Many of these youngsters may never attend a school dance. But on a mid-October Tuesday, with tunes spun by Deejay Vinnie, some 40 local children with special needs got a chance to strut their stuff at Central Michigan University.
About 45 CMU students are involved with the campuswide service-learning group known as Connections That Count. They volunteer their time to play each Tuesday and Wednesday evening with kids from Mount Pleasant and Farwell. Activities include swimming, bowling, arts and crafts, and — for last two years — a night of dance.
Andrea Secor, a senior in special education, is the student leader of the group, coordinating much of the logistics between activities and available students. “Connections That Count just makes me smile,” she said. “It’s hard for me to think about not being a part of it.”
Under the direction of founder Joan Hogan, a special education faculty member, the group started as an all-student volunteer effort to help one family in need 12 years ago. Then, around the holidays, a Mount Pleasant mother of six, whose youngest has special needs, suffered severe injuries in an automobile accident. Eight CMU students worked in shifts from 6 a.m. to 6 p.m. to help a busy, healing family through their day-to-day routines.
“The students worked with that family for 21 weeks,” Hogan said. “When it was over, one of them asked, ‘What do we do next?’ And it hasn’t stopped since.”
The group, eventually named Connections That Count by Holly Hoffman, chair of counseling and special education, continued to work with families and kids individually. As word of their efforts continued to spread throughout the community, they selected group activities, which are now part of the standard Tuesday and Wednesday fare.
The community responded, too.
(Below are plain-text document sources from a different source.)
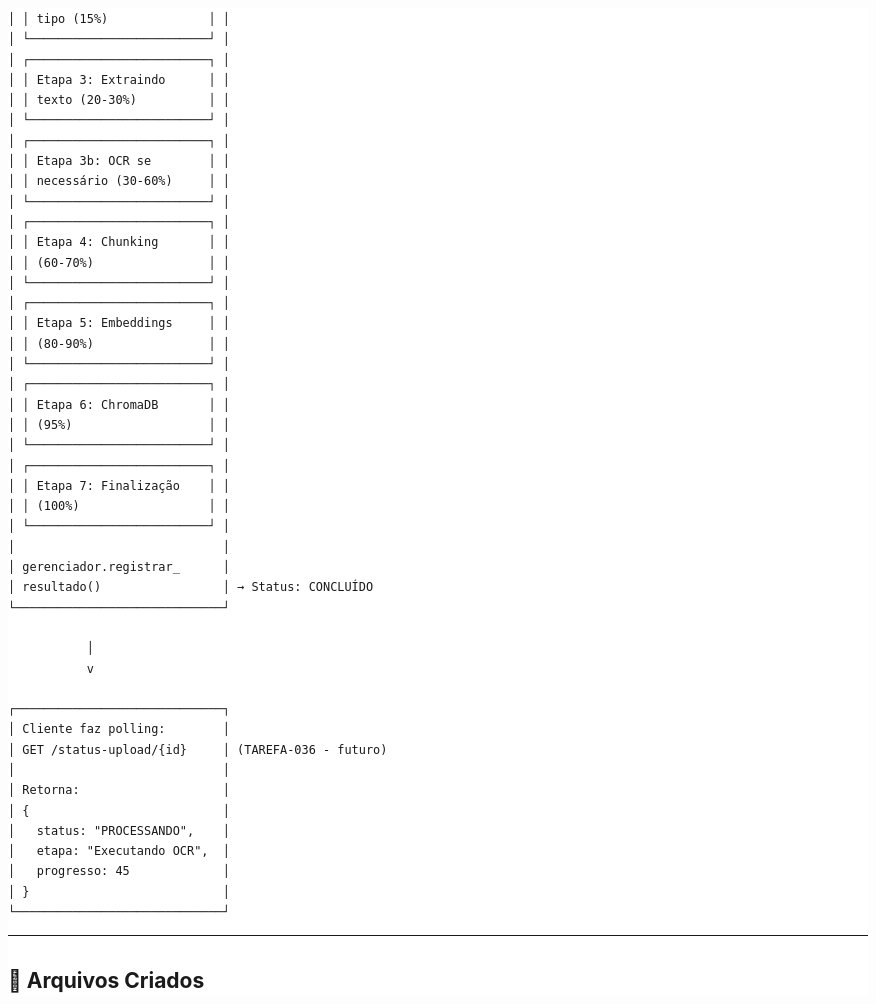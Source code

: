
 ```
│ │ tipo (15%)              │ │
│ └─────────────────────────┘ │
│ ┌─────────────────────────┐ │
│ │ Etapa 3: Extraindo      │ │
│ │ texto (20-30%)          │ │
│ └─────────────────────────┘ │
│ ┌─────────────────────────┐ │
│ │ Etapa 3b: OCR se        │ │
│ │ necessário (30-60%)     │ │
│ └─────────────────────────┘ │
│ ┌─────────────────────────┐ │
│ │ Etapa 4: Chunking       │ │
│ │ (60-70%)                │ │
│ └─────────────────────────┘ │
│ ┌─────────────────────────┐ │
│ │ Etapa 5: Embeddings     │ │
│ │ (80-90%)                │ │
│ └─────────────────────────┘ │
│ ┌─────────────────────────┐ │
│ │ Etapa 6: ChromaDB       │ │
│ │ (95%)                   │ │
│ └─────────────────────────┘ │
│ ┌─────────────────────────┐ │
│ │ Etapa 7: Finalização    │ │
│ │ (100%)                  │ │
│ └─────────────────────────┘ │
│                             │
│ gerenciador.registrar_      │
│ resultado()                 │ → Status: CONCLUÍDO
└─────────────────────────────┘

           │
           v

┌─────────────────────────────┐
│ Cliente faz polling:        │
│ GET /status-upload/{id}     │ (TAREFA-036 - futuro)
│                             │
│ Retorna:                    │
│ {                           │
│   status: "PROCESSANDO",    │
│   etapa: "Executando OCR",  │
│   progresso: 45             │
│ }                           │
└─────────────────────────────┘
```

---

## 📁 Arquivos Criados
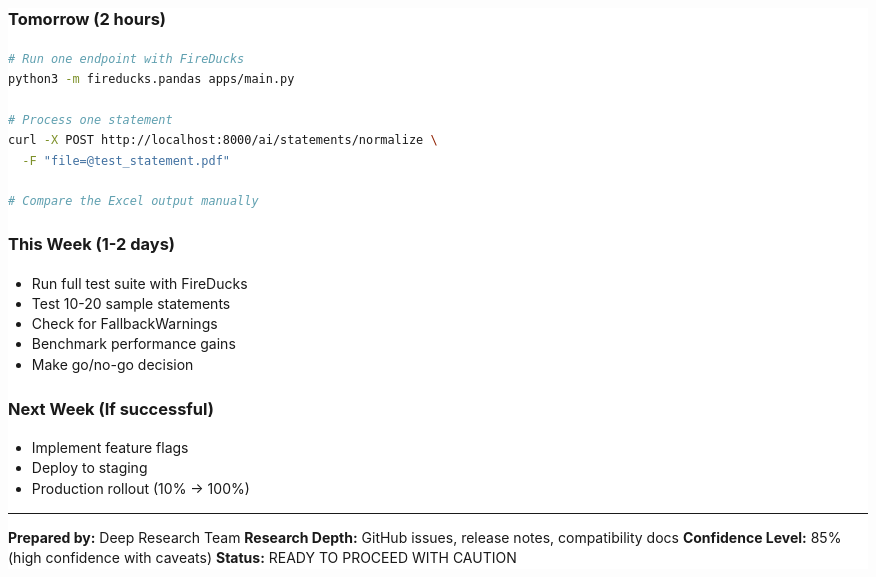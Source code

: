 ### Tomorrow (2 hours)
```bash
# Run one endpoint with FireDucks
python3 -m fireducks.pandas apps/main.py

# Process one statement
curl -X POST http://localhost:8000/ai/statements/normalize \
  -F "file=@test_statement.pdf"

# Compare the Excel output manually
```

### This Week (1-2 days)
- Run full test suite with FireDucks
- Test 10-20 sample statements
- Check for FallbackWarnings
- Benchmark performance gains
- Make go/no-go decision

### Next Week (If successful)
- Implement feature flags
- Deploy to staging
- Production rollout (10% → 100%)

---

**Prepared by:** Deep Research Team
**Research Depth:** GitHub issues, release notes, compatibility docs
**Confidence Level:** 85% (high confidence with caveats)
**Status:** READY TO PROCEED WITH CAUTION
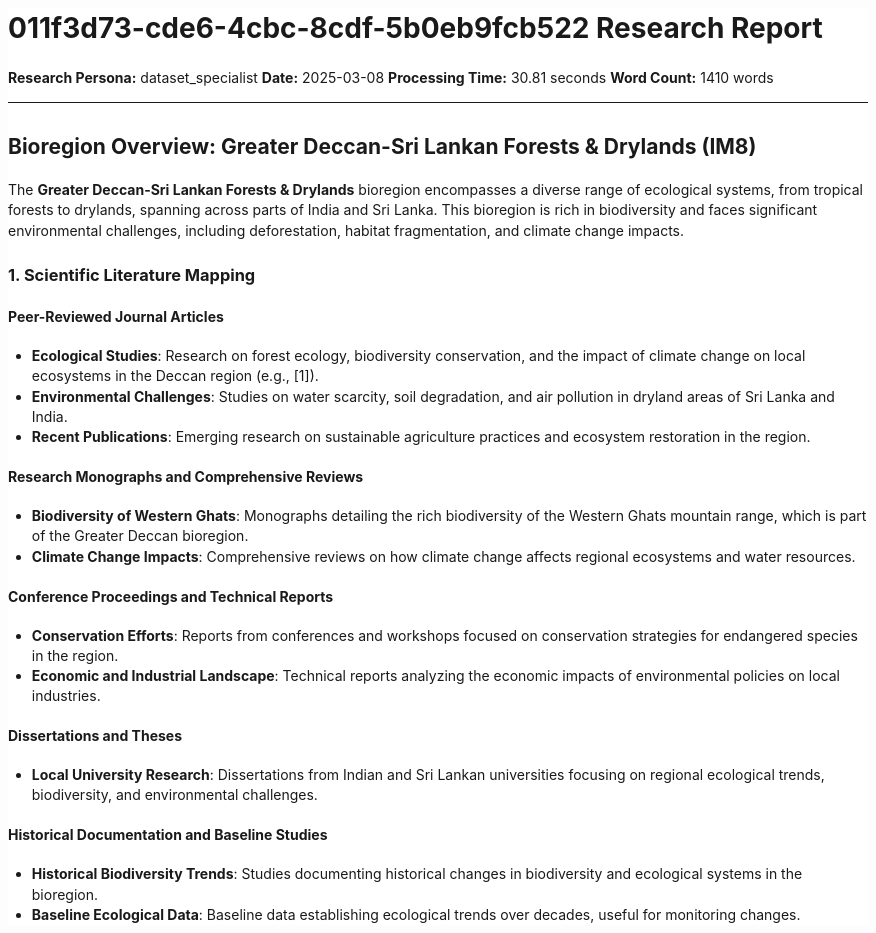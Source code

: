 # 011f3d73-cde6-4cbc-8cdf-5b0eb9fcb522 Research Report

**Research Persona:** dataset_specialist
**Date:** 2025-03-08
**Processing Time:** 30.81 seconds
**Word Count:** 1410 words

---

## Bioregion Overview: Greater Deccan-Sri Lankan Forests & Drylands (IM8)

The **Greater Deccan-Sri Lankan Forests & Drylands** bioregion encompasses a diverse range of ecological systems, from tropical forests to drylands, spanning across parts of India and Sri Lanka. This bioregion is rich in biodiversity and faces significant environmental challenges, including deforestation, habitat fragmentation, and climate change impacts.

### 1. Scientific Literature Mapping

#### Peer-Reviewed Journal Articles

- **Ecological Studies**: Research on forest ecology, biodiversity conservation, and the impact of climate change on local ecosystems in the Deccan region (e.g., [1]).
- **Environmental Challenges**: Studies on water scarcity, soil degradation, and air pollution in dryland areas of Sri Lanka and India.
- **Recent Publications**: Emerging research on sustainable agriculture practices and ecosystem restoration in the region.

#### Research Monographs and Comprehensive Reviews

- **Biodiversity of Western Ghats**: Monographs detailing the rich biodiversity of the Western Ghats mountain range, which is part of the Greater Deccan bioregion.
- **Climate Change Impacts**: Comprehensive reviews on how climate change affects regional ecosystems and water resources.

#### Conference Proceedings and Technical Reports

- **Conservation Efforts**: Reports from conferences and workshops focused on conservation strategies for endangered species in the region.
- **Economic and Industrial Landscape**: Technical reports analyzing the economic impacts of environmental policies on local industries.

#### Dissertations and Theses

- **Local University Research**: Dissertations from Indian and Sri Lankan universities focusing on regional ecological trends, biodiversity, and environmental challenges.

#### Historical Documentation and Baseline Studies

- **Historical Biodiversity Trends**: Studies documenting historical changes in biodiversity and ecological systems in the bioregion.
- **Baseline Ecological Data**: Baseline data establishing ecological trends over decades, useful for monitoring changes.

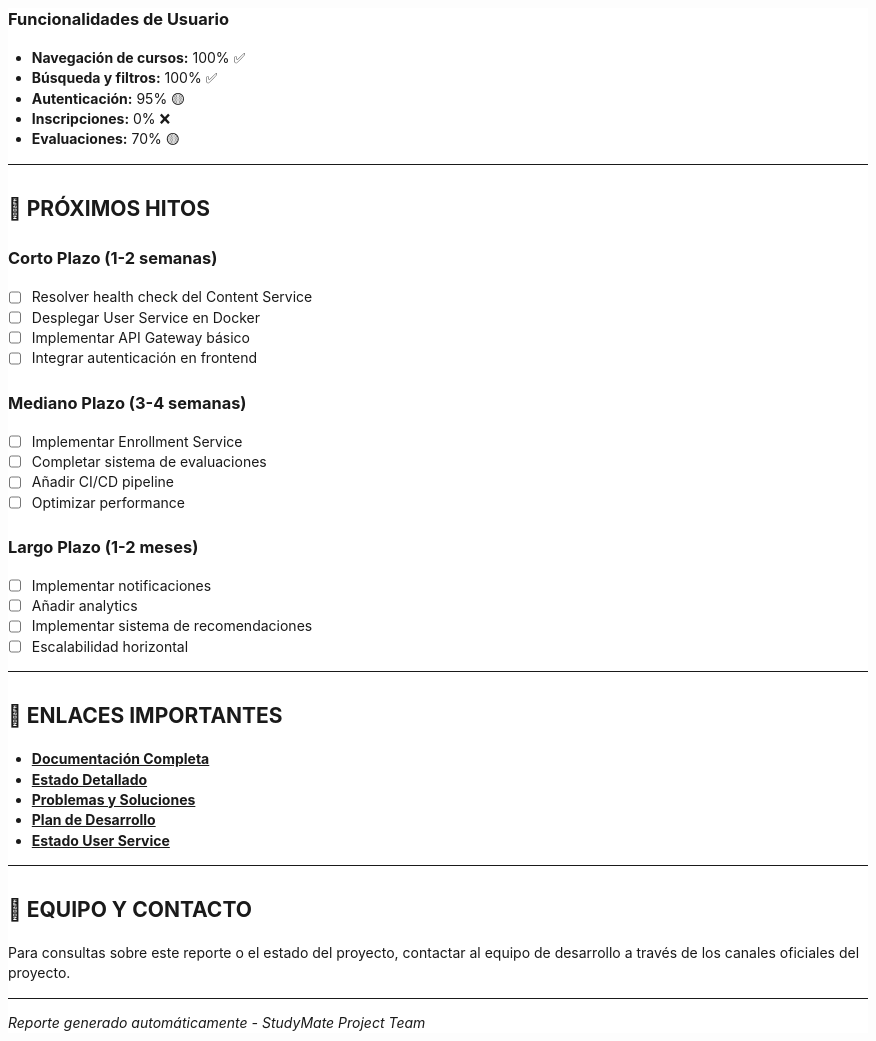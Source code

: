 ### **Funcionalidades de Usuario**
- **Navegación de cursos:** 100% ✅
- **Búsqueda y filtros:** 100% ✅
- **Autenticación:** 95% 🟡
- **Inscripciones:** 0% ❌
- **Evaluaciones:** 70% 🟡

---

## 🎯 **PRÓXIMOS HITOS**

### **Corto Plazo (1-2 semanas)**
- [ ] Resolver health check del Content Service
- [ ] Desplegar User Service en Docker
- [ ] Implementar API Gateway básico
- [ ] Integrar autenticación en frontend

### **Mediano Plazo (3-4 semanas)**
- [ ] Implementar Enrollment Service
- [ ] Completar sistema de evaluaciones
- [ ] Añadir CI/CD pipeline
- [ ] Optimizar performance

### **Largo Plazo (1-2 meses)**
- [ ] Implementar notificaciones
- [ ] Añadir analytics
- [ ] Implementar sistema de recomendaciones
- [ ] Escalabilidad horizontal

---

## 🔗 **ENLACES IMPORTANTES**

- **[Documentación Completa](./arqui251-grupo2/README.md)**
- **[Estado Detallado](./ESTADO_PROYECTO_COMPLETO.md)**
- **[Problemas y Soluciones](./PROBLEMAS_Y_SOLUCIONES.md)**
- **[Plan de Desarrollo](./DEVELOPMENT_PLAN.md)**
- **[Estado User Service](./USER_SERVICE_STATUS.md)**

---

## 👥 **EQUIPO Y CONTACTO**

Para consultas sobre este reporte o el estado del proyecto, contactar al equipo de desarrollo a través de los canales oficiales del proyecto.

---

*Reporte generado automáticamente - StudyMate Project Team*
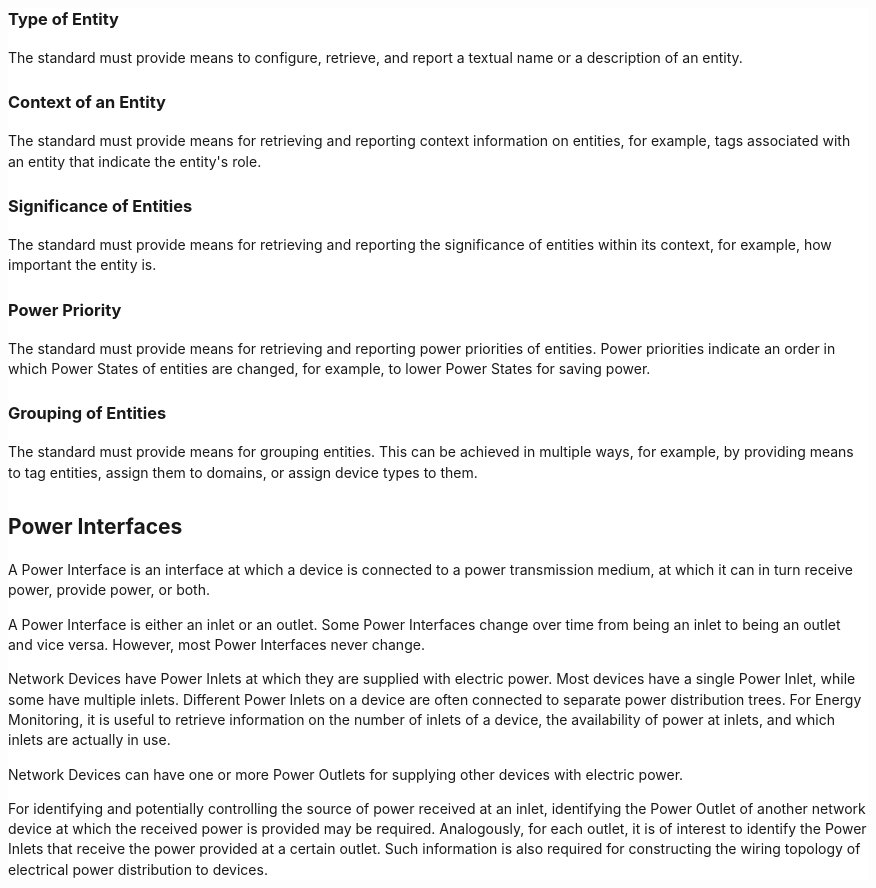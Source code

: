 ### Type of Entity

   The standard must provide means to configure, retrieve, and report a
   textual name or a description of an entity.

### Context of an Entity

   The standard must provide means for retrieving and reporting context
   information on entities, for example, tags associated with an entity
   that indicate the entity's role.

### Significance of Entities

   The standard must provide means for retrieving and reporting the
   significance of entities within its context, for example, how
   important the entity is.

### Power Priority

   The standard must provide means for retrieving and reporting power
   priorities of entities.  Power priorities indicate an order in which
   Power States of entities are changed, for example, to lower Power
   States for saving power.

### Grouping of Entities

   The standard must provide means for grouping entities.  This can be
   achieved in multiple ways, for example, by providing means to tag
   entities, assign them to domains, or assign device types to them.

## Power Interfaces

   A Power Interface is an interface at which a device is connected to a
   power transmission medium, at which it can in turn receive power,
   provide power, or both.

   A Power Interface is either an inlet or an outlet.  Some Power
   Interfaces change over time from being an inlet to being an outlet
   and vice versa.  However, most Power Interfaces never change.

   Network Devices have Power Inlets at which they are supplied with electric
   power.  Most devices have a single Power Inlet, while some have
   multiple inlets.  Different Power Inlets on a device are often
   connected to separate power distribution trees.  For Energy
   Monitoring, it is useful to retrieve information on the number of
   inlets of a device, the availability of power at inlets, and which
   inlets are actually in use.

   Network Devices can have one or more Power Outlets for supplying other
   devices with electric power.

   For identifying and potentially controlling the source of power
   received at an inlet, identifying the Power Outlet of another network device
   at which the received power is provided may be required.
   Analogously, for each outlet, it is of interest to identify the Power
   Inlets that receive the power provided at a certain outlet.  Such
   information is also required for constructing the wiring topology of
   electrical power distribution to devices.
Half a dozen businesses, including Market on Main, Max and Emily’s Eatery, Panera Bread, Robaire's Bakery, Stanley’s Famous Restaurant and The Brass Café, all provide healthy lunches for the kids. Meemic Insurance contributed $5,000 to the cause earlier this year.
For Deejay Vinnie, otherwise known as Vinnie Crego, a self-described super senior in special education, the community partnership witnessed over the last five years is awe-inspiring. “I would have never expected to see this many kids, volunteers and parents involved,” he said.
Alicia Belmore, a local parent, believes Connections That Count has made her daughter more sociable. “I think Morgan just likes having friends — both the CMU students and her peers,” she said.
Many of the CMU students report that it’s nice to spend time with kids outside of an academic setting. “Many of us are going to be teachers and Connections That Count is something we can replicate somewhere else,” said Jimmy Nuse, a senior in special education. “It’s a great flagship program for CMU.”